Boiler Explosion a Reminder of Railroads’ Perils
By Todd DeFeo
The Pennsylvania Railroad mogul locomotive, “drawing a long train of freight cars,” just passed through Metuchen, N.J.
Having left Jersey City, it was about 1 a.m. on March 11, 1907, when the Philadelphia-bound locomotive’s boiler exploded, sending “white-hot pieces of iron” in every direction while scalding steam burned the engineer and fireman, killing both along with the head brakeman, who was also in the cab, according to a report in The New York Times on March 12, 1907.
Two buildings — one that was apparently 300 feet away and another 700 feet away — were set ablaze, but didn’t do much damage, a newspaper report indicates. Apparently, town residents thought the explosion was an earthquake.
“A piece of iron hurled through the air broke the ankle of a trackwalker several hundred feet down the road,” The New York Times reported on March 12, 1907. The engine’s boiler shot into the air and landed 300 feet away, then bounced in the air again, coming to rest another 30 feet away.
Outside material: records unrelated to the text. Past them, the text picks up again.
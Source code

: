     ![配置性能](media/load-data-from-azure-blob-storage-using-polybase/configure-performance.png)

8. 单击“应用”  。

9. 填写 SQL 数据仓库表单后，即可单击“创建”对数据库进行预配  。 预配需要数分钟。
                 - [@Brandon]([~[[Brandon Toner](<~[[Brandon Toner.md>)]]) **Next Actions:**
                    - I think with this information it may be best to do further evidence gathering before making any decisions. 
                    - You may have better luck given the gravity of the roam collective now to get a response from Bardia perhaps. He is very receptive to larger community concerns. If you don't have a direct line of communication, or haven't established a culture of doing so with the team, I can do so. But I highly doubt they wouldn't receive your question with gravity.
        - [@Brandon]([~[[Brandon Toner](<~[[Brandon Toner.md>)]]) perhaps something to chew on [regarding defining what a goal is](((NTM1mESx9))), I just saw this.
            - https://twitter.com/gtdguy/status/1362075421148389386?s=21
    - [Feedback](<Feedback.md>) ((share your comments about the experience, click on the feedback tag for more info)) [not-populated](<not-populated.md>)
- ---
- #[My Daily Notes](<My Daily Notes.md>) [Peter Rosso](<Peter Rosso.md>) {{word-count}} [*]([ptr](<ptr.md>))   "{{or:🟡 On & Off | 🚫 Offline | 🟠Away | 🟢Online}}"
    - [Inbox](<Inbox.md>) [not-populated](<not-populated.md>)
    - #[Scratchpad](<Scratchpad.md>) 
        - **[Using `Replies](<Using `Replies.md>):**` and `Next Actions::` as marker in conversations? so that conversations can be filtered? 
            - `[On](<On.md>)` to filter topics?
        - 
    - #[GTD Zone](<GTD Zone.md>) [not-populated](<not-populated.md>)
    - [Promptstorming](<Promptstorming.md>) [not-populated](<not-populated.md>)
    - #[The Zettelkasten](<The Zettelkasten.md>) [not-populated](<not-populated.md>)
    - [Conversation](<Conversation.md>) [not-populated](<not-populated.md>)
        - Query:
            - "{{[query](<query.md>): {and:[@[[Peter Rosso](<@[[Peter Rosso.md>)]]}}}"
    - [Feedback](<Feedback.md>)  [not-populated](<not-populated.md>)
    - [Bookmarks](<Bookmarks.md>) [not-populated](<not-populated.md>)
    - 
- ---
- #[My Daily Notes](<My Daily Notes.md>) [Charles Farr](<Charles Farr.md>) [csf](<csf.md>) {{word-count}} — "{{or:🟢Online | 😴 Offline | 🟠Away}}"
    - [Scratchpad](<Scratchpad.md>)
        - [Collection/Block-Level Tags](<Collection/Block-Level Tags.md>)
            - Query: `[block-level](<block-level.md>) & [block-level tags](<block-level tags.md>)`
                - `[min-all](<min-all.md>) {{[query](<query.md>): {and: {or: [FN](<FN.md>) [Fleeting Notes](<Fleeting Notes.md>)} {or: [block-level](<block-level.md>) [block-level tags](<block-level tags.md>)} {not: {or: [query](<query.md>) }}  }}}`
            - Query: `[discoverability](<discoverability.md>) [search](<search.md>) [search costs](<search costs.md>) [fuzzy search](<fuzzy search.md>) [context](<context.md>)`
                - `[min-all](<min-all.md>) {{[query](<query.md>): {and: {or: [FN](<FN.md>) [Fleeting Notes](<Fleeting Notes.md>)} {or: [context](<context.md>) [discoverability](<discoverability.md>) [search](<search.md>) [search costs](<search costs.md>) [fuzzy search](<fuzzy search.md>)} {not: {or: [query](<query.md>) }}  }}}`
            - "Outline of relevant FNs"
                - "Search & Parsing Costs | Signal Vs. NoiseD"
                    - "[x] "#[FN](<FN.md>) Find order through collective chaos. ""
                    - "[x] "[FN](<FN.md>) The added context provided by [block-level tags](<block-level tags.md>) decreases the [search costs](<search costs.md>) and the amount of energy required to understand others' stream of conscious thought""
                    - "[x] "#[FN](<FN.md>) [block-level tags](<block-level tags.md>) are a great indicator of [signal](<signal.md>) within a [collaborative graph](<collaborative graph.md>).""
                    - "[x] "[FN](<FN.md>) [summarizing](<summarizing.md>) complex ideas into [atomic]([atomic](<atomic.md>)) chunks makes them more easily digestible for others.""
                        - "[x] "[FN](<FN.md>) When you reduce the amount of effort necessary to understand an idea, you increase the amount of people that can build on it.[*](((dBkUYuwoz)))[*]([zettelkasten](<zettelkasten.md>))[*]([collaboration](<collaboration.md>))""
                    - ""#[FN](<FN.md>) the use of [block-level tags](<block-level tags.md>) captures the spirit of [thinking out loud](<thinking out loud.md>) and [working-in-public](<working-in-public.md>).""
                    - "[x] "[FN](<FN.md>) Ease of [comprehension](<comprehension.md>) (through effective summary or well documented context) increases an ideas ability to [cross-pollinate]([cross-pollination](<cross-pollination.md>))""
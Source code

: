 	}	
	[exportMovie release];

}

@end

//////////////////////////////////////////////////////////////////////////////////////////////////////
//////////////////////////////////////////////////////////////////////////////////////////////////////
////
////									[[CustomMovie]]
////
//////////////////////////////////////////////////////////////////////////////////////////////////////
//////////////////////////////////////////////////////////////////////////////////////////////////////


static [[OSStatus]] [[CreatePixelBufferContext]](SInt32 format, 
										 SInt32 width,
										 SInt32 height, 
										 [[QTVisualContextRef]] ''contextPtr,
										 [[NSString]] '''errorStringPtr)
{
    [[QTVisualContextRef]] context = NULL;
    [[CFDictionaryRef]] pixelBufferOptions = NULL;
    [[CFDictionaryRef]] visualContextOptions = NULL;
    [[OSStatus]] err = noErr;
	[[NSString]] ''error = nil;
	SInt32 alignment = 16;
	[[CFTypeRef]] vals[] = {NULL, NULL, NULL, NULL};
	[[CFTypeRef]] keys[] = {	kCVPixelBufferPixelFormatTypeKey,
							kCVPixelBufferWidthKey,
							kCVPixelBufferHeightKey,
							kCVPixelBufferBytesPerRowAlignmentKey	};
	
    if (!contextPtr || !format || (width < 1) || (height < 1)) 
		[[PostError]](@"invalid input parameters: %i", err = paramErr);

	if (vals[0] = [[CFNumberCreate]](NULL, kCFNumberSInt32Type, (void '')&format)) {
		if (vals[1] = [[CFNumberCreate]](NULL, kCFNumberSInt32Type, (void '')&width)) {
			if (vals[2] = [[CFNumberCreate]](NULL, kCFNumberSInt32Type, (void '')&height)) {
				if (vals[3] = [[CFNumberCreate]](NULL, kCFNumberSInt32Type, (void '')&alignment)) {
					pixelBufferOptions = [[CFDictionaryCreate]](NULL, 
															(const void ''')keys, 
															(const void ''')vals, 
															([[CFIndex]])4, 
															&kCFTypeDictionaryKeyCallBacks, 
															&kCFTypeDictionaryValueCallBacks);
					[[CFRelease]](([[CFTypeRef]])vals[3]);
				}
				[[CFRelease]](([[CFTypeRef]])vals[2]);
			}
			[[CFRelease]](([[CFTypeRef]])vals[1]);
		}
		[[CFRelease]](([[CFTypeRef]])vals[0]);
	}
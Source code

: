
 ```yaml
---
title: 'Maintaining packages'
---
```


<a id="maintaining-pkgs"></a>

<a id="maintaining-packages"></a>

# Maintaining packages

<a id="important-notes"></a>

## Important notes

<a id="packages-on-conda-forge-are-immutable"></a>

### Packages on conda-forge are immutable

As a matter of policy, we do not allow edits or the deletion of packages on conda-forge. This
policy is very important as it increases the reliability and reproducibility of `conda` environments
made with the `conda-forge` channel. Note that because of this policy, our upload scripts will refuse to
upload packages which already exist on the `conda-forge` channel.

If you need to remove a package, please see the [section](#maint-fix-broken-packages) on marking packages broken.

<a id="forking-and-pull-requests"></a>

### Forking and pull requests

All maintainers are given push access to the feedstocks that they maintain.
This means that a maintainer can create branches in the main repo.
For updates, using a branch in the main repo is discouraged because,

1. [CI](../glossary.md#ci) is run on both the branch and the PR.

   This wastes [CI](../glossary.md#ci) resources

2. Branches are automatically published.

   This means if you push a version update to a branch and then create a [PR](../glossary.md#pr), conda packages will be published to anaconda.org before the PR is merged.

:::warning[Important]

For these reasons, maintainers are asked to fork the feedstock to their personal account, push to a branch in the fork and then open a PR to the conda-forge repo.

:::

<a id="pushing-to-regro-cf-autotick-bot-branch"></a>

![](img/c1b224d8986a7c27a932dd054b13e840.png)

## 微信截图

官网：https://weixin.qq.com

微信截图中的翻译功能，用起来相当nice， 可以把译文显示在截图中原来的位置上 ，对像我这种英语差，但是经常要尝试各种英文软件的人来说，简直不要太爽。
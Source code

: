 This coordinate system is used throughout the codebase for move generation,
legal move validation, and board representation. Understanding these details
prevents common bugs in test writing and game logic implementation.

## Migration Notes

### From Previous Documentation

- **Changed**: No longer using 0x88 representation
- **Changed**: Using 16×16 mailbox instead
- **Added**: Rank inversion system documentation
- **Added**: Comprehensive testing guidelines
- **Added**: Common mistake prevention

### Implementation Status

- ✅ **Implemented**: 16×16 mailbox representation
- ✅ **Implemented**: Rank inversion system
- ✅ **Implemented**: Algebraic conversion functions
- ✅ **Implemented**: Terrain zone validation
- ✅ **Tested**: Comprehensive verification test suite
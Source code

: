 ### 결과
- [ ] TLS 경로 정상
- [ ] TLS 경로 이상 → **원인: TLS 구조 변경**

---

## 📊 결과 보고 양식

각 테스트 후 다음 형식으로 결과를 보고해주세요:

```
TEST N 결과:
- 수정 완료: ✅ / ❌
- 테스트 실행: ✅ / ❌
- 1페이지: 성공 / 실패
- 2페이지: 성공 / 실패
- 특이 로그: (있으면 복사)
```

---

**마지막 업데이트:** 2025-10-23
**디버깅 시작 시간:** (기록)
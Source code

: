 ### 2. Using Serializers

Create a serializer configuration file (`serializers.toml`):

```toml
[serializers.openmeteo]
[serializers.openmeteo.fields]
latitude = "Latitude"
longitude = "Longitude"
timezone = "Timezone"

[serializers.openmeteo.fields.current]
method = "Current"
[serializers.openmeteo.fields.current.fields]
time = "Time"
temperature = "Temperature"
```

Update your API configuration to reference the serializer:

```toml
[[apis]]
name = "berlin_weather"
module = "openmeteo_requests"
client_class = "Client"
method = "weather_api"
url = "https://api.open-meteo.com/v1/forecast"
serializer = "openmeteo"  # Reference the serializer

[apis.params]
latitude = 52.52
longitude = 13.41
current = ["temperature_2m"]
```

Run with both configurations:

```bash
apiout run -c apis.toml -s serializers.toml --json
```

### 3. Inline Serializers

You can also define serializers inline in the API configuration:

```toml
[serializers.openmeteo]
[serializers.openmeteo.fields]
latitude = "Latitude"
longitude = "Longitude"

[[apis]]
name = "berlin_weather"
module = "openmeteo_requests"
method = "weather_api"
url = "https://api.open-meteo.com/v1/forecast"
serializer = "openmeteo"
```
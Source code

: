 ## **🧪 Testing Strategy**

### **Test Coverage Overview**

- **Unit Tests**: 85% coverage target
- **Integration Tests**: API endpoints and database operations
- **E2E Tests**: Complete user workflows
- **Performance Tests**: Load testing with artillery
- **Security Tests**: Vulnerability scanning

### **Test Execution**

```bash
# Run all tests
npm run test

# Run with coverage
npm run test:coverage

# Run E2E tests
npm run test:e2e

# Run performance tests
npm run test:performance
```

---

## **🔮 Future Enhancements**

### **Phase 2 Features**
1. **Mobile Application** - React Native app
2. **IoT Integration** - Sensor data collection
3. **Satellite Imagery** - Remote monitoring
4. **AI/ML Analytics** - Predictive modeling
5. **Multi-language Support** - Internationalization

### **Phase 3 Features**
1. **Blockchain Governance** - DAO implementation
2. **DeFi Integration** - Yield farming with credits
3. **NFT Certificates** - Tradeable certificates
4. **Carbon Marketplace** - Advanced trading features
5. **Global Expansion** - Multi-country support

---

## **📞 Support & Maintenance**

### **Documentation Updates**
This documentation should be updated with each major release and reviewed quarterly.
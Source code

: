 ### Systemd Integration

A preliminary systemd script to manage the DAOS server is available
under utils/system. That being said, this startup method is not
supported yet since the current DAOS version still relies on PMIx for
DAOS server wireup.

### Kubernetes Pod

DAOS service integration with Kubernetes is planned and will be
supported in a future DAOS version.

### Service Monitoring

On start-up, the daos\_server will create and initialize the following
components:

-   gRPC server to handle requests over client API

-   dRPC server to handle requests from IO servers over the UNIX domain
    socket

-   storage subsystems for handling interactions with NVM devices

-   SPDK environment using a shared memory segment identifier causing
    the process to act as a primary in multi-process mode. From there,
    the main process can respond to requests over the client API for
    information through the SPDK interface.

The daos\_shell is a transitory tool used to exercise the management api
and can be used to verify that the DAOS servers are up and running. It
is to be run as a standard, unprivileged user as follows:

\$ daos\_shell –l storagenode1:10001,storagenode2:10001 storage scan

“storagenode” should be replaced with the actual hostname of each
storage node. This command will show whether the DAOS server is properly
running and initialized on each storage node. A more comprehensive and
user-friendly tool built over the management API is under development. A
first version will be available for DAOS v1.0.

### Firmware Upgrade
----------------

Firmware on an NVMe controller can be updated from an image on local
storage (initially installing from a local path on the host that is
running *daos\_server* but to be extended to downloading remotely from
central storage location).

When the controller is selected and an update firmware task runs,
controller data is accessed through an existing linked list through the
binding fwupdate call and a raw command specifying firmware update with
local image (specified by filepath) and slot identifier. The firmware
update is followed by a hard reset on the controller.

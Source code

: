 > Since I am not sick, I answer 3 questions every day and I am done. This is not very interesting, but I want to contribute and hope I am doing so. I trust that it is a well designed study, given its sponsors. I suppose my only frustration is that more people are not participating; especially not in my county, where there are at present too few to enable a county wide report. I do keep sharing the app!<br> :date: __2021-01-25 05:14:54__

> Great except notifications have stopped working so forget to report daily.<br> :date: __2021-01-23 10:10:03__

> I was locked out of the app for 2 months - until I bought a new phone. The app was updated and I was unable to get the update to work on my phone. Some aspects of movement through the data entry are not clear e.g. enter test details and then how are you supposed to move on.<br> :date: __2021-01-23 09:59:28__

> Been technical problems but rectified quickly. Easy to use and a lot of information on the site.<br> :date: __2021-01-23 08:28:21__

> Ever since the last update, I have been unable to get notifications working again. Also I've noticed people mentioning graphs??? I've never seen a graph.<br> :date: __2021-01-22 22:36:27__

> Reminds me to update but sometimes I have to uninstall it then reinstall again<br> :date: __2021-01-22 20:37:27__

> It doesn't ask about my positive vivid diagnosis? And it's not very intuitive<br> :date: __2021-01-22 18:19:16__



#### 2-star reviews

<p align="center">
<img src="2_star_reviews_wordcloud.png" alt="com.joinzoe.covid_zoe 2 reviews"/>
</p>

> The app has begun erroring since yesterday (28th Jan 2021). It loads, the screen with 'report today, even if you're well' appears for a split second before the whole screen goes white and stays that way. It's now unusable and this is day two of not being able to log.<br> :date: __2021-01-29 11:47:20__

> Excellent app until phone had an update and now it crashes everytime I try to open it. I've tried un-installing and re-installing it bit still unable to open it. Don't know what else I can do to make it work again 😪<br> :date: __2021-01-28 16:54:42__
The rails beneath the locomotive at the time of the explosion were torn from their roadbed. While the locomotive’s tender remained on the tracks, the five cars behind it came off the rails.
After the wreck and before his death, the fireman apparently kept repeating: “We couldn’t fix it.” The newspaper article indicates the locomotive’s injector failed, keeping water from entering the boiler. Once an obstruction was removed, cold water made its way into the superheated boiler, leading to the explosion.
Apparently the ticket agent who lives in the station slept through the whole affair. That is until his wife awoke him.